Convert a transcript (molecule) or boundary dataframe to the ME list format
Source:R/dataframeToMEList.R
dataframeToMEList.Rd
The goal of this function is to standardise transcript and boundary files for input to a MoleculeExperiment object.
Usage
dataframeToMEList(
df,
dfType = NULL,
assayName = NULL,
sampleCol = "sample_id",
factorCol = NULL,
xCol = "x_location",
yCol = "y_location",
keepCols = "essential",
scaleFactor = 1
)
Arguments
- df
A data.frame containing the transcript information or the boundary information. NOTE: this dataframe should, at a minimum, have the following 4 columns: sample_id, factorCol (e.g., feature_id in transcripts, or cell_id in boundaries), x_location and y_location.
- dfType
Character string specifying contents of the dataframe. Can be either "molecules" or "boundaries".
- assayName
Character string specifying the name with which to identify the information later on in an ME object.
- sampleCol
Character string specifying the name of the column with the sample id.
- factorCol
Character string specifying the name of the column with the factors with which to group the data in the lists.

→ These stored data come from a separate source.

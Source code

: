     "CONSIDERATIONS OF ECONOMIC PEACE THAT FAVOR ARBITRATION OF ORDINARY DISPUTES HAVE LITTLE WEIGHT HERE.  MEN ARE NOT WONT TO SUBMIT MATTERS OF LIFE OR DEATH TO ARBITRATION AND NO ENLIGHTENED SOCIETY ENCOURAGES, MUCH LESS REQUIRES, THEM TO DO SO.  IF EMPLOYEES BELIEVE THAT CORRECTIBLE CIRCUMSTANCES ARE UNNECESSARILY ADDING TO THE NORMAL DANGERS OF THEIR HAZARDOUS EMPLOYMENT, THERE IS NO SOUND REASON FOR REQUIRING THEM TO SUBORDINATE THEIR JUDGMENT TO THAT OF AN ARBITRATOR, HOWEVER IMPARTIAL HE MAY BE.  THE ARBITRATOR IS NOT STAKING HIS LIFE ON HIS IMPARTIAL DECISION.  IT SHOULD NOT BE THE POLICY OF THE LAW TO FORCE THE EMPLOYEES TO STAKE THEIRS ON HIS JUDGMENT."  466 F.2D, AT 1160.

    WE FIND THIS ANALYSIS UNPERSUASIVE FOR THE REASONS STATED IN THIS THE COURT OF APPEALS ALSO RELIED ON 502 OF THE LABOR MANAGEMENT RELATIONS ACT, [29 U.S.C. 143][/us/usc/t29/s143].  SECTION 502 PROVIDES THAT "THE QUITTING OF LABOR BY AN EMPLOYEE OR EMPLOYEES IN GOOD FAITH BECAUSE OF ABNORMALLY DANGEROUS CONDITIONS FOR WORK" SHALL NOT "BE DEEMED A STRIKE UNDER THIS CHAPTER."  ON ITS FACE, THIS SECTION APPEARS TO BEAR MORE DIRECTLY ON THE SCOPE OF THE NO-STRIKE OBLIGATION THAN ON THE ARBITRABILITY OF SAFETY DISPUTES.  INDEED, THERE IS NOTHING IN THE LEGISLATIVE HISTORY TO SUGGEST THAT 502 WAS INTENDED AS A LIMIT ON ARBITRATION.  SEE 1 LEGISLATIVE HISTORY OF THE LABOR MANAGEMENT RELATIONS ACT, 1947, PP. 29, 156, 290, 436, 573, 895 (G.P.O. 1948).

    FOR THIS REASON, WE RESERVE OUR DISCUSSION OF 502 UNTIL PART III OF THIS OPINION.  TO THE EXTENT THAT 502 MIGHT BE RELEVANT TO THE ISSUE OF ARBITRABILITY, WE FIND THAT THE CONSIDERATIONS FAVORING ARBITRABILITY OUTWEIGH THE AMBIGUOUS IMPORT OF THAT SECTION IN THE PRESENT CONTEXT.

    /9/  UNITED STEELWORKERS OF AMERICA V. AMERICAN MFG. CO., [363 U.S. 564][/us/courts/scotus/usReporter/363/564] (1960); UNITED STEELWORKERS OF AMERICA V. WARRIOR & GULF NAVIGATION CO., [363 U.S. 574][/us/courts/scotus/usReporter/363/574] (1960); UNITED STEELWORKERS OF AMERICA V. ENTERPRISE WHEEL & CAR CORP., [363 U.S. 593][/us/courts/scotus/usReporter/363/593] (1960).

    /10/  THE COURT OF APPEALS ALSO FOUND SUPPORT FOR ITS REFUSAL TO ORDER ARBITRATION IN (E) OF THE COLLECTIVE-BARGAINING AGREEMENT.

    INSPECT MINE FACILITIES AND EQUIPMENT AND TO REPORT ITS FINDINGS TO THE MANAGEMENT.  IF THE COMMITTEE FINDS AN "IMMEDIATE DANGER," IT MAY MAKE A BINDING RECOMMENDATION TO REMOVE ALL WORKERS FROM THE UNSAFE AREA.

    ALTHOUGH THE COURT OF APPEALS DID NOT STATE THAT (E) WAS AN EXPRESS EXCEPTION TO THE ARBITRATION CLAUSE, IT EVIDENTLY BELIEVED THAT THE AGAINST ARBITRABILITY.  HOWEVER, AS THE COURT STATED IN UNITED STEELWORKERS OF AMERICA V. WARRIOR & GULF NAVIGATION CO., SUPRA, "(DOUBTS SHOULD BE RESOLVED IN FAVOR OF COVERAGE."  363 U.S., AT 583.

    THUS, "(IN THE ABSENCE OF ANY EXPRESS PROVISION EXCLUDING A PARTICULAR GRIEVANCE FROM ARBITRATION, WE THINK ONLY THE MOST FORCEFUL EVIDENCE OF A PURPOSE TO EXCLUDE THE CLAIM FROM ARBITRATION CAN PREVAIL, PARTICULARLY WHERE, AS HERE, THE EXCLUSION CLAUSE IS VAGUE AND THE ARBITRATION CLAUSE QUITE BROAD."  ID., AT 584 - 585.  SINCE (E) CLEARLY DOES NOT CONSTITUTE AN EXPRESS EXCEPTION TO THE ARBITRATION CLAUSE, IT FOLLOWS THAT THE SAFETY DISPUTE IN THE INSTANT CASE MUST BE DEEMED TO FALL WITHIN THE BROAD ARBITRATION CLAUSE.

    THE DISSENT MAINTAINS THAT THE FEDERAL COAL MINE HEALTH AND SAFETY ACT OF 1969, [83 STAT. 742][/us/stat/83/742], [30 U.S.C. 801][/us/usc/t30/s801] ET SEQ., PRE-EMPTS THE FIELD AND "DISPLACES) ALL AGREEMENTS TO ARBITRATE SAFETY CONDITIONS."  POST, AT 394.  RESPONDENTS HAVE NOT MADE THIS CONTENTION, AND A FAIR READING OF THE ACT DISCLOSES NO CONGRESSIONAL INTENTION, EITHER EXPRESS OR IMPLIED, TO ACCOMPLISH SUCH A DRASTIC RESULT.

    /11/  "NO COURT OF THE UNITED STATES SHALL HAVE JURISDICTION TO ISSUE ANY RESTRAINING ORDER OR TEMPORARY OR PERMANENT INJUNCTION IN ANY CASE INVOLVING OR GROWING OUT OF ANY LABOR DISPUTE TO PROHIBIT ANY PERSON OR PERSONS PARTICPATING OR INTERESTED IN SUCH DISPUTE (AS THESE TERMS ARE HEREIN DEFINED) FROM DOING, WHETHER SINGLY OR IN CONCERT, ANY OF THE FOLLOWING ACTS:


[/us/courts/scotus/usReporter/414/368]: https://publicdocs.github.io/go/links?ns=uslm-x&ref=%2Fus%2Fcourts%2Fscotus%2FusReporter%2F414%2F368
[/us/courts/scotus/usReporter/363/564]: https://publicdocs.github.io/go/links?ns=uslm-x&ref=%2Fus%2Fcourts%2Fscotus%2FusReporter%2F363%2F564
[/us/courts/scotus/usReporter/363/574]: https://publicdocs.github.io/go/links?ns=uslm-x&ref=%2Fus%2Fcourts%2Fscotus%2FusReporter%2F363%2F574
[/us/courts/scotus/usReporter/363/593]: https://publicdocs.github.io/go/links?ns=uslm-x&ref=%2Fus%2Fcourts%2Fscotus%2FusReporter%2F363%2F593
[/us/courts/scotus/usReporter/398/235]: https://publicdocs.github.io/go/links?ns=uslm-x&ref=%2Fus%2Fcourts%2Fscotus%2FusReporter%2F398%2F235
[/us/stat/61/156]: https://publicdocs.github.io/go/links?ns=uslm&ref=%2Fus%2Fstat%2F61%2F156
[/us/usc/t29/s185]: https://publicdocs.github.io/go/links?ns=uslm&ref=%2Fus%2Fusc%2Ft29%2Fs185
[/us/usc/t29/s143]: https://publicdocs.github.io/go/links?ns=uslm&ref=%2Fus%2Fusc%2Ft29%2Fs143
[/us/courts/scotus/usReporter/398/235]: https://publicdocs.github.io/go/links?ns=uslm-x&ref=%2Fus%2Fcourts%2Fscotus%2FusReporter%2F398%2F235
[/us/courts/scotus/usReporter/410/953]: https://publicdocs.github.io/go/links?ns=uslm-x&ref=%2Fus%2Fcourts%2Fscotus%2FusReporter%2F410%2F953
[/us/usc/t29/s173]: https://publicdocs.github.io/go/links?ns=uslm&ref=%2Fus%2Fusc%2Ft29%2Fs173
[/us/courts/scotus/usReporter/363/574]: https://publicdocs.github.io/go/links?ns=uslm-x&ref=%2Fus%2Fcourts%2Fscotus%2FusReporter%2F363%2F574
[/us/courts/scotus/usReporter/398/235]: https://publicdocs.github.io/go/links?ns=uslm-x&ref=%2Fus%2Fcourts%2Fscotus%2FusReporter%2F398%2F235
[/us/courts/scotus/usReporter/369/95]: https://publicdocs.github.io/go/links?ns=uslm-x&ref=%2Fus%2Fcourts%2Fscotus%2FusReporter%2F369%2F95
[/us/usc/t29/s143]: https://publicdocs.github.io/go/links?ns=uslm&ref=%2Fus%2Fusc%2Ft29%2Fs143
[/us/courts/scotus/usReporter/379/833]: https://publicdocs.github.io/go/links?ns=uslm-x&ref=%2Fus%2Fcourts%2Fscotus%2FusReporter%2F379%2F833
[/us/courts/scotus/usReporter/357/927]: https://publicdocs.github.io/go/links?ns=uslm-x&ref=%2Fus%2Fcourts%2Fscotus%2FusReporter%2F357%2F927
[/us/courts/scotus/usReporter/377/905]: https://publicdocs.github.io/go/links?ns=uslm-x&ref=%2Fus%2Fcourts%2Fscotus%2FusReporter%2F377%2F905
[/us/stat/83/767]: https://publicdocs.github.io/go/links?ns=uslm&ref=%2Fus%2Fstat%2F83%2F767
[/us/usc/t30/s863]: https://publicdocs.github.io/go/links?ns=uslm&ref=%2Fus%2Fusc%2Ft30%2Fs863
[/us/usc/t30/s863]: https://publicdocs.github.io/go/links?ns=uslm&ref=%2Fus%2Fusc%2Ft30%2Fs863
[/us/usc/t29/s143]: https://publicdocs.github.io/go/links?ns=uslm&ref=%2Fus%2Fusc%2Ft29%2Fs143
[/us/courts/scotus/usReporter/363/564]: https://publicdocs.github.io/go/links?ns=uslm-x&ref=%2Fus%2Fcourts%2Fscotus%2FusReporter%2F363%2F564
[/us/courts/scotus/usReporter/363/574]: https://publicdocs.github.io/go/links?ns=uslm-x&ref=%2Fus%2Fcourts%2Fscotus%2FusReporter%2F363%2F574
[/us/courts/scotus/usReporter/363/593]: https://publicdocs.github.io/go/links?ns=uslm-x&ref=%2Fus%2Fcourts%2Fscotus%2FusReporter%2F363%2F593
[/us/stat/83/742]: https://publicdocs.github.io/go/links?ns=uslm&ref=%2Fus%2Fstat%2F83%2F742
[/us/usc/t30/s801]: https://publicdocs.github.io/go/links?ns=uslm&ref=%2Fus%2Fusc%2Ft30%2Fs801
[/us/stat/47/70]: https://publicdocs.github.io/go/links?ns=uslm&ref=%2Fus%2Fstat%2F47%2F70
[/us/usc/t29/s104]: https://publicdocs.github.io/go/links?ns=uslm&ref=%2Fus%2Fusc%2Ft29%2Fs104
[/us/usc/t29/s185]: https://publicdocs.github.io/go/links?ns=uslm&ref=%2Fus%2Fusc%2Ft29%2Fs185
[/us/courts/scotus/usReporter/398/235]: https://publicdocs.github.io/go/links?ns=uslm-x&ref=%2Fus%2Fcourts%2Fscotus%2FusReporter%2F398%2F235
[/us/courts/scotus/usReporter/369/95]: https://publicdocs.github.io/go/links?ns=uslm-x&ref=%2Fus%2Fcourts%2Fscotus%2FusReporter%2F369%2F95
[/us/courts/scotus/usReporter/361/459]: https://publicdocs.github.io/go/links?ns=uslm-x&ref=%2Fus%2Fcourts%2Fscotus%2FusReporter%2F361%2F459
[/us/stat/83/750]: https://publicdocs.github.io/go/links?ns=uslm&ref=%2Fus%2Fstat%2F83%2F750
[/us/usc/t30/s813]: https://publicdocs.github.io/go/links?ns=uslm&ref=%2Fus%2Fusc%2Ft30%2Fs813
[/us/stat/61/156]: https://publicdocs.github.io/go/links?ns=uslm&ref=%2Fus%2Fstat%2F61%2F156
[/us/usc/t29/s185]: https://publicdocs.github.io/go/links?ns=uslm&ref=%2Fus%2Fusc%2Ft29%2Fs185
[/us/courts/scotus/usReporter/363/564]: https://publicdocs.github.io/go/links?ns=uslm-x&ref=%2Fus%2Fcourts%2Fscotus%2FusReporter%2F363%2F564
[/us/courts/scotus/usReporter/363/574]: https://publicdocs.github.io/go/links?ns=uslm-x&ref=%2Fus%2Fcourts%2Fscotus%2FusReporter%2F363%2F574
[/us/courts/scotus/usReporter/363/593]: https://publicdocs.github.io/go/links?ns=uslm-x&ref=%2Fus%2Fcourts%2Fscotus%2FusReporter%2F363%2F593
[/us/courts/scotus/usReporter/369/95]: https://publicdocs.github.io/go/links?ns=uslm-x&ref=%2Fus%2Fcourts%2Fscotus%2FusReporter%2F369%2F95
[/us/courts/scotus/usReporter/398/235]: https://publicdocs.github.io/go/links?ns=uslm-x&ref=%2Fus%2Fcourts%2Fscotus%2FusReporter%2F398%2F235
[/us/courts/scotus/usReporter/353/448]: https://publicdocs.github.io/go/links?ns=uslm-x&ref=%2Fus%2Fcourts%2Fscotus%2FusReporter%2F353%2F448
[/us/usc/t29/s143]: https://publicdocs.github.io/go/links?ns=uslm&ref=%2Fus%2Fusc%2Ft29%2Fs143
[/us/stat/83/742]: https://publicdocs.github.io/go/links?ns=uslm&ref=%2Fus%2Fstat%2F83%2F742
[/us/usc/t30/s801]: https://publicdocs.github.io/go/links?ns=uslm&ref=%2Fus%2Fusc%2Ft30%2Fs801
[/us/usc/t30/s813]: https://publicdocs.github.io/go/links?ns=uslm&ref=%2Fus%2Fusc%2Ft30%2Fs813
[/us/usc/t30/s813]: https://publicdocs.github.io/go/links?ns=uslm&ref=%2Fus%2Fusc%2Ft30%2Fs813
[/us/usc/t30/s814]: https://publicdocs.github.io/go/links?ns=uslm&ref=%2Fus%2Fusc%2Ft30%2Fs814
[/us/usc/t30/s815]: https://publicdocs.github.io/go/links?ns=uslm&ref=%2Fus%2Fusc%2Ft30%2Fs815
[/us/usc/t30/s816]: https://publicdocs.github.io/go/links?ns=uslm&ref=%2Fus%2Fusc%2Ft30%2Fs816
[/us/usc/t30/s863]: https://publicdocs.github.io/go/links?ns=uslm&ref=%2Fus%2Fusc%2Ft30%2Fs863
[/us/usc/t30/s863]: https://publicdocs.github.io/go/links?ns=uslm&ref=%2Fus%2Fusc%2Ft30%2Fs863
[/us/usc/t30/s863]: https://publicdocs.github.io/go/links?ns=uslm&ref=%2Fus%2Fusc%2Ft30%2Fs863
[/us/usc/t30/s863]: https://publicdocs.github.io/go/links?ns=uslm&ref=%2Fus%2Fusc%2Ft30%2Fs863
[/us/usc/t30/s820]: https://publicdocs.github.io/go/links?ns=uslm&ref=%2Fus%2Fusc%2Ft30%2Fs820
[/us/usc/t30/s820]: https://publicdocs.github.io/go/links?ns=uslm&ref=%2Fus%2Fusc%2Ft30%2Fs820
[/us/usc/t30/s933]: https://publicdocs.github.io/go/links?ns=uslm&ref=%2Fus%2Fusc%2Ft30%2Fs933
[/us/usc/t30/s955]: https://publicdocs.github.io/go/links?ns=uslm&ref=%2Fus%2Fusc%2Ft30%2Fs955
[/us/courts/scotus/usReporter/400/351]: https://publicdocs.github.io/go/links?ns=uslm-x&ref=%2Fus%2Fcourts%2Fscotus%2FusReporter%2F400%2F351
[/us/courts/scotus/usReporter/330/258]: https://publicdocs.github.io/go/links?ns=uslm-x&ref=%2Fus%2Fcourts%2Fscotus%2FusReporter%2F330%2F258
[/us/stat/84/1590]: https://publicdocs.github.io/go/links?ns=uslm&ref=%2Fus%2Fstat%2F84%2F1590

When working with molecules, this column would be e.g., "feature_id" in xenium. When working with boundaries, this column would be e.g., "cell_id" in xenium.
- xCol
Character string specifying the name of the column with global x coordinates.
- yCol
Character string specifying the name of the column with global y coordinates.
- keepCols
Character string which can be either "essential" or "all". If "essential", the function will only work with the x and y location information.
- scaleFactor
Integer specifying the scale factor by which to change the scale of the x and y locations (e.g., to change from pixel to micron). The default value is 1.
Examples
moleculesDf <- data.frame(
sample_id = rep(c("sample1", "sample2"), times = c(30, 20)),
features = rep(c("gene1", "gene2"), times = c(20, 30)),
x_coords = runif(50),
y_coords = runif(50)
)
moleculesMEList <- dataframeToMEList(moleculesDf,
dfType = "molecules",
assayName = "detected",
sampleCol = "sample_id",
factorCol = "features",
xCol = "x_coords",
yCol = "y_coords")
moleculesMEList
#> $detected
#> $detected$sample1
#> $detected$sample1$gene1
#> # A tibble: 20 × 2
#> x_location y_location
#> <dbl> <dbl>
#> 1 0.568 0.453
#> 2 0.273 0.426
#> 3 0.973 0.766
#> 4 0.694 0.0527
#> 5 0.391 0.325
#> 6 0.0696 0.176
#> 7 0.102 0.843
#> 8 0.132 0.862
#> 9 0.283 0.569
#> 10 0.373 0.641
#> 11 0.985 0.548
#> 12 0.617 0.198
#> 13 0.0465 0.367
#> 14 0.830 0.158
#> 15 0.452 0.825
#> 16 0.804 0.836
#> 17 0.668 0.416
#> 18 0.116 0.917
#> 19 0.651 0.193
#> 20 0.114 0.510
#>
#> $detected$sample1$gene2
#> # A tibble: 10 × 2
#> x_location y_location
#> <dbl> <dbl>
#> 1 0.957 0.816
#> 2 0.109 0.822
#> 3 0.741 0.582
#> 4 0.979 0.218
#> 5 0.0887 0.116
#> 6 0.441 0.643
#> 7 0.473 0.546
#> 8 0.675 0.777
#> 9 0.406 0.315
#> 10 0.206 0.367
#>
#>
#> $detected$sample2
#> $detected$sample2$gene2
#> # A tibble: 20 × 2
#> x_location y_location
#> <dbl> <dbl>
#> 1 0.386 0.145
#> 2 0.728 0.258
#> 3 0.104 0.768
#> 4 0.0229 0.421
#> 5 0.701 0.351
#> 6 0.574 0.725
#> 7 0.498 0.627
#> 8 0.749 0.744
#> 9 0.331 0.739
#> 10 0.936 0.461
#> 11 0.554 0.893
#> 12 0.873 0.611
#> 13 0.942 0.286
#> 14 0.659 0.702
#> 15 0.956 0.297
#> 16 0.694 0.0900
#> 17 0.262 0.322
#> 18 0.0142 0.0419
#> 19 0.992 0.814
#> 20 0.494 0.476
#>
#>
#>